Certes, les pratiques fakiriques de certains ascètes chrétiens nous dépassent. Ce genre de sport relève d’un tempérament qui n’est plus celui du modèle courant de l’organisme humain. D’autres moyens pourtant sont à la portée de notre cœur. Ils sont moins spectaculaires, mais tout aussi efficaces pour passer les frontières de notre nuit.

L’intérêt des chrétiens d’aujourd’hui pour le yoga n’est pas une lubie, une mode. Ils ont compris que la maîtrise de certaines puissances de l’organisme humain excluait toute violence. Une certaine régulation interne suppose un cheminement de douceur et de silence. Ainsi l’homme tout entier, conscient de son unité qui dépasse la division grossière de l’âme affrontée au corps, peut entrer dans le monde d’une conscience élargie. Ainsi réintégrée, la forme organique d’un être devient pour lui le moyen de saisir une réalité plus vaste. Il agrandit ainsi l’échancrure phénoménale qui se prenait pour la porte immuable du savoir.

Tout cela nous ramène vers le « monde » de saint Jean. Ce monde mis en question est peut-être l’univers construit par une perception limitée, utile, indispensable pour la vie du groupe, mais barrière devant un au-delà présentement désirable. Le moine, écarté, solitaire est un voyant qui discerne cet ailleurs dans l’optique de son unité retrouvée. Il provoque le laïque à une semblable expérience. Ce faisant, il entre inévitablement en conflit avec les gardiens du groupe, mais au-delà des gardiens on trouve des sages qui savent que le plus grave péril pour une société est l’ennui. Ils n’ignorent pas qu’il est au cœur de l’homme une insatisfaction profonde. L’argent, le travail et la réussite ne sauraient la guérir.

Vaincre le monde c’est, tout en faisant face aux obligations de la condition humaine, ne pas abandonner la quête de l’Autre Visage, secret d’une totalité qui peut seule nous combler.

Dans la mesure où l’Eglise retrouvera cette perception habituelle de l’inhabituel, elle reprendra du même coup sa transparence proprement divine. Bien des habitudes prises, consacrées, bénies, ancrées, risquent d’être remises en question.
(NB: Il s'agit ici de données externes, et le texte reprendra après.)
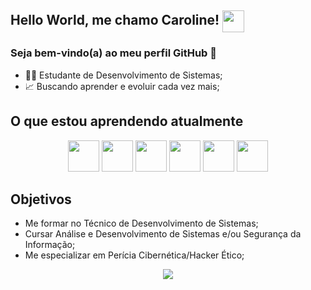 
## Hello World, me chamo Caroline!  <img src="https://r1.community.samsung.com/t5/image/serverpage/image-id/3416758i2EEF9A35E062EC07?v=v2" width="35" align="center"/>

### Seja bem-vindo(a) ao meu perfil GitHub 👋

 - 👩‍💻 Estudante de Desenvolvimento de Sistemas; 
 - 📈 Buscando aprender e evoluir cada vez mais;

## O que estou aprendendo atualmente

<div align="center" class="imagens_home">
 
<img src="https://cdn.jsdelivr.net/gh/devicons/devicon/icons/java/java-original.svg" height="50" width="50"/>
<img src="https://cdn.jsdelivr.net/gh/devicons/devicon/icons/javascript/javascript-original.svg" height="50" width="50" /> 
<img src="https://cdn.jsdelivr.net/gh/devicons/devicon/icons/html5/html5-original.svg" height="50" width="50" />
<img src="https://cdn.jsdelivr.net/gh/devicons/devicon/icons/css3/css3-original.svg" height="50" width="50" />
<img src="https://cdn.jsdelivr.net/gh/devicons/devicon/icons/python/python-original.svg" height="50" width="50"/>
<img src="https://cdn.jsdelivr.net/gh/devicons/devicon/icons/git/git-original.svg" height="50" width="50"/>
 
</div>

## Objetivos

 - Me formar no Técnico de Desenvolvimento de Sistemas;
 - Cursar Análise e Desenvolvimento de Sistemas e/ou Segurança da Informação;
 - Me especializar em Perícia Cibernética/Hacker Ético;

<div align="center" class="imagens_home">
<img src="https://i.gifer.com/origin/43/43dab81680b8eac30959130eecae5dd4.gif"/>
</div>
                                                                                                             
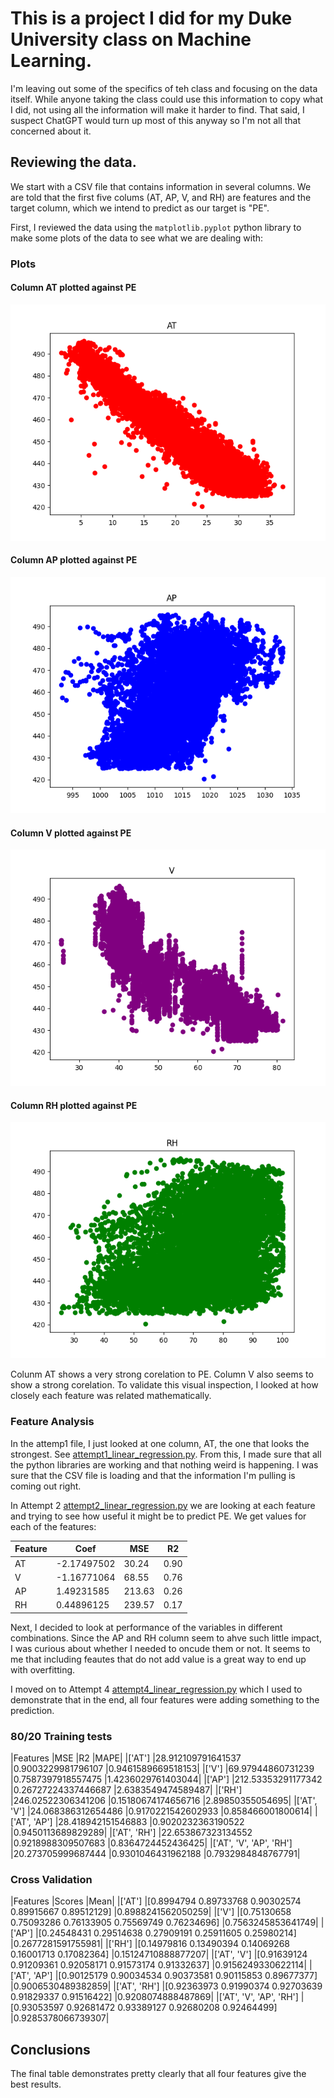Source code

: # This is a project I did for my Duke University class on Machine Learning.

I'm leaving out some of the specifics of teh class and focusing on the data itself. While anyone taking the class could use this information to copy what I did, not using all the information will make it harder to find. That said, I suspect ChatGPT would turn up most of this anyway so I'm not all that concerned about it.

## Reviewing the data.

We start with a CSV file that contains information in several columns. We are told that the first five colums (AT, AP, V, and RH) are features and the target column, which we intend to predict as our target is "PE".

First, I reviewed the data using the `matplotlib.pyplot` python library to make some plots of the data to see what we are dealing with:

### Plots

#### Column AT plotted against PE
![AH](images/plot_feature_AT.png)

#### Column AP plotted against PE
![AP](images/plot_feature_AP.png)

#### Column V plotted against PE
![V](images/plot_feature_V.png)

#### Column RH plotted against PE
![RH](images/plot_feature_RH.png)

Colunm AT shows a very strong corelation to PE. Column V also seems to show a strong corelation. To validate this visual inspection, I looked at how closely each feature was related mathematically.

### Feature Analysis

In the attemp1 file, I just looked at one column, AT, the one that looks the strongest. See [attempt1_linear_regression.py](./attempt1_linear_regression.py).
From this, I made sure that all the python libraries are working and that nothing weird is happening. I was sure that the CSV file is loading and that the information I'm pulling is coming out right.

In Attempt 2 [attempt2_linear_regression.py](./attempt2_linear_regression.py) we are looking at each feature and trying to see how useful it might be to predict PE. We get values for each of the features:


|Feature|Coef|MSE|R2|
|-------|----|---|--|
|AT |-2.17497502|30.24|0.90|
|V  |-1.16771064|68.55|0.76|
|AP |1.49231585|213.63|0.26|
|RH |0.44896125|239.57|0.17|


Next, I decided to look at performance of the variables in different combinations. Since the AP and RH column seem to ahve such little impact, I was curious about whether I needed to oncude them or not. It seems to me that including feautes that do not add value is a great way to end up with overfitting.

I moved on to Attempt 4 [attempt4_linear_regression.py](./attempt4_linear_regression.py) which I used to demonstrate that in the end, all four features were adding something to the prediction.


### 80/20 Training tests
|Features                        	|MSE	|R2	|MAPE|
|['AT']                          	|28.912109791641537	|0.9003229981796107	|0.9461589669518153|
|['V']                           	|69.97944860731239	|0.7587397918557475	|1.4236029761403044|
|['AP']                          	|212.53353291177342	|0.26727224337446687	|2.6383549474589487|
|['RH']                          	|246.02522306341206	|0.15180674174656716	|2.89850355054695|
|['AT', 'V']                     	|24.068386312654486	|0.9170221542602933	|0.858466001800614|
|['AT', 'AP']                    	|28.418942151546883	|0.9020232363190522	|0.9450113689829289|
|['AT', 'RH']                    	|22.653867323134552	|0.9218988309507683	|0.8364724452436425|
|['AT', 'V', 'AP', 'RH']         	|20.273705999687444	|0.9301046431962188	|0.7932984848767791|

### Cross Validation
|Features	|Scores	|Mean|
|['AT']                          	|[0.8994794  0.89733768 0.90302574 0.89915667 0.89512129]	|0.8988241562050259|
|['V']                           	|[0.75130658 0.75093286 0.76133905 0.75569749 0.76234696]	|0.7563245853641749|
|['AP']                          	|[0.24548431 0.29514638 0.27909191 0.25911605 0.25980214]	|0.2677281591755981|
|['RH']                          	|[0.14979816 0.13490394 0.14069268 0.16001713 0.17082364]	|0.15124710888877207|
|['AT', 'V']                     	|[0.91639124 0.91209361 0.92058171 0.91573174 0.91332637]	|0.9156249330622114|
|['AT', 'AP']                    	|[0.90125179 0.90034534 0.90373581 0.90115853 0.89677377]	|0.9006530489382859|
|['AT', 'RH']                    	|[0.92363973 0.91990374 0.92703639 0.91829337 0.91516422]	|0.9208074888487869|
|['AT', 'V', 'AP', 'RH']         	|[0.93053597 0.92681472 0.93389127 0.92680208 0.92464499]	|0.9285378066739307|


## Conclusions

The final table demonstrates pretty clearly that all four features give the best results.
Mais finalement la barque de saint Pierre n’est pas un vaisseau à l’ancre. Il est fait pour la haute mer.

L’Eglise est aussi une réalité vivante, un corps animé par le Christ et l’Esprit. Cet organisme est un peu pétrifié par ses résistances, raidi par trop de mécanismes de défense. Quel réformateur peut lui rendre sa souplesse originelle, sa disponibilité fondamentale ? Seul l’Esprit de Dieu peut lui susciter les êtres illuminés qui, portant au-dessus des combats de détail le témoignage rayonnant de leur vie, rappelleront les exigences fondamentales du Père sur le corps mystique de son Fils.